On Dec. 12, I obtained the services of an orthopedic surgeon to replace an arthritic right hip.

Less than three weeks later, after a nasty infection had developed in my new hip, I added a trauma surgeon and an infectious disease specialist to my entourage.

In short, the end of 2019 and the beginning of 2020 have been, well, a trial that maybe only an Iranian general could appreciate.

Some of those days have been bad. Others have been worse. Most have been a mishmash of pain medications and pill takings.

Every day becomes a battle with part of your mind wanting some lucidity and the rest of you wanting the hurting from two serious surgeries to stop.

To borrow from the late, great, gone-too-soon comedian Robin Williams, if you dream you are taking medicine in your sleep and you wake up and you are taking medicine — it’s not a good sign.

And then this happened …

I had been home from my latest stint in the hospital about 24 hours.

The World’s Greatest Fisherman and the World’s Finest Beautician, who had brought me into this world, have turned their combined computer/sewing area into my convalescence room.

It’s a good choice because it is on the main floor and my hip and narcotic-addled brain aren’t great on steps.

Keep in mind however, the World’s Greatest Fisherman has turned his home computer system area into something that looks like NASA’s control center with internet routers, signal boosters and modems. There are fewer blinking lights on the National Christmas Tree.

Maintaining up to 24G quantum computing isn’t easy. And one of the gizmos at command central was blinking red instead of blue. So, the World’s Greatest Fisherman had to call in an expert.

The day the expert could come look at the system was the same day the portable wound vacuum quit working on my hip.

The portable vacuum started beeping and the dressing covering my wound went from looking like a dry piece of thin cardboard to an expanding sponge.

I called the home health nurse, and within 20 minutes they had someone looking at the situation.

Now keep in mind, looking at the wound situation involving a hip replacement requires a pretty thorough undressing of your intrepid reporter.

So, in my 12-by-12 convalescence room there were the World’s Greatest Fisherman and the computer expert, huddled like a pair of mad scientists in the computer section and the World’s Greatest Beautician and a nurse who I had never met before hovering over me as I lay in my bed maybe five feet away.

At some point, others wandered into the room, maybe a half dozen people.

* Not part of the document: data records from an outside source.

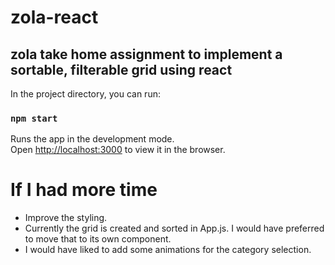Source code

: # zola-react

## zola take home assignment to implement a sortable, filterable grid using react


In the project directory, you can run:

### `npm start`

Runs the app in the development mode.<br>
Open [http://localhost:3000](http://localhost:3000) to view it in the browser.

# If I had more time

* Improve the styling.  
* Currently the grid is created and sorted in App.js.  I would have preferred to move that to its own component.  
* I would have liked to add some animations for the category selection.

Seems there was some kind of school tour.

It was the privacy of trying to take a nap in the middle of Main Street at rush hour.

And I was practically naked.

The home nurse was trying to reach my surgeon to see what might be done. Unable to reach anyone, she was asking me if I wanted her to call 911 to arrange emergency transport to the hospital because of the rapidly changing nature of my wound.

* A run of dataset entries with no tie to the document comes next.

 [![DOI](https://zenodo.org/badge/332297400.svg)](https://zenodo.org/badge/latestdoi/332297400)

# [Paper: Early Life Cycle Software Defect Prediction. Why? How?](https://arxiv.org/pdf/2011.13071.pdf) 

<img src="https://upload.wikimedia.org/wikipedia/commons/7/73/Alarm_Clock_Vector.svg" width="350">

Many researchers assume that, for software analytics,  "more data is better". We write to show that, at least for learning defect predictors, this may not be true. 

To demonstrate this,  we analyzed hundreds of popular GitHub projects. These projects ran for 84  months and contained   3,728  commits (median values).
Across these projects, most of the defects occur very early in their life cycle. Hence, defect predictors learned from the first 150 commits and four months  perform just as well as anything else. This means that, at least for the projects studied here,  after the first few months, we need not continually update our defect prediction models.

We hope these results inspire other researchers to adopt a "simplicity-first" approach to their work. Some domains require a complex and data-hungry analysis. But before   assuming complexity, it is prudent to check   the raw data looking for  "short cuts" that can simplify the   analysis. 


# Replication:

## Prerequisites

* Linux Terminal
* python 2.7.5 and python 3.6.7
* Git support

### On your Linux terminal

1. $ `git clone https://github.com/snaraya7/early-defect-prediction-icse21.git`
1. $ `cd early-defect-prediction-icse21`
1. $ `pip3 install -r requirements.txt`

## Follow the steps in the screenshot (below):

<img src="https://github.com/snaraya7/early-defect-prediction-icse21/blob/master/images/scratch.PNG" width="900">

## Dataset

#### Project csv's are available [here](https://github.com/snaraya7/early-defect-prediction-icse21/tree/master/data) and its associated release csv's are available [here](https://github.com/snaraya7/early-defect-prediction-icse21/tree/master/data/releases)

In my other ear, I could hear the World’s Greatest Fisherman relaying network identifiers and pass codes to the computer expert.

At one point, the computer expert asked if I might be going into shock from blood loss, and the nurse wanted to know the baud rate on the internet system.

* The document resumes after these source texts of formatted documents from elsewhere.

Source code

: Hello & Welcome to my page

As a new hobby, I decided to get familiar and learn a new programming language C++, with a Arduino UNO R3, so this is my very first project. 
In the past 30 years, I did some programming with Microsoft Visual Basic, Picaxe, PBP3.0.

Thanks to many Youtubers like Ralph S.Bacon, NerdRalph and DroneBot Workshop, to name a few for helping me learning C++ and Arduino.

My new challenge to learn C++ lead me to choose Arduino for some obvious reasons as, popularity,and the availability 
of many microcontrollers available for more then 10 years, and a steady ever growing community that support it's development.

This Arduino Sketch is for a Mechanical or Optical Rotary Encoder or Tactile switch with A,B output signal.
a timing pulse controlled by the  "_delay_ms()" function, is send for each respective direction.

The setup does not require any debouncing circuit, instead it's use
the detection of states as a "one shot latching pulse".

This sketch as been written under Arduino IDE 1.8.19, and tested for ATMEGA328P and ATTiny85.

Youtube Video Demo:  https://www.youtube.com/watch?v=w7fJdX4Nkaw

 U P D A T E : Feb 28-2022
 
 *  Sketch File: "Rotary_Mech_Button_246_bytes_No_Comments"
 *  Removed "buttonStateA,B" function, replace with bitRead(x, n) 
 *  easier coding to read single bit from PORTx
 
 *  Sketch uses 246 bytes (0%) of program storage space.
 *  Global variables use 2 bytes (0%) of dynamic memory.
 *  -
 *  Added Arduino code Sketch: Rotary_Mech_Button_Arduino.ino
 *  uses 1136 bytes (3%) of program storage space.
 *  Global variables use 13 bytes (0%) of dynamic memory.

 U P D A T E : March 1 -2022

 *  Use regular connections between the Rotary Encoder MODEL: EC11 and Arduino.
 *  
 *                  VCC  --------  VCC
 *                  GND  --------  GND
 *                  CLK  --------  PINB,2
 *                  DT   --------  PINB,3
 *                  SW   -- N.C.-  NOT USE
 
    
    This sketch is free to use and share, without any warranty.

Or maybe it was the other way around.

I, for my part, had pretty much been keeping my eyes closed the entire time as I lay on the bed in the center of the activity.

I don’t even like to see myself naked, much less see a few complete strangers see me partially disrobed.

I didn’t know whether to request an ambulance or ask for a month of free internet service.

In the end, the World’s Greatest Fisherman took me to the ER where it was determined the best course of action was simply to remove the wound vacuum. I got to go home which is always a plus.

I think we may to need to get a new computer expert, however. The last guy was looking a little green around the gills when he left.

And I may see about getting a more private room.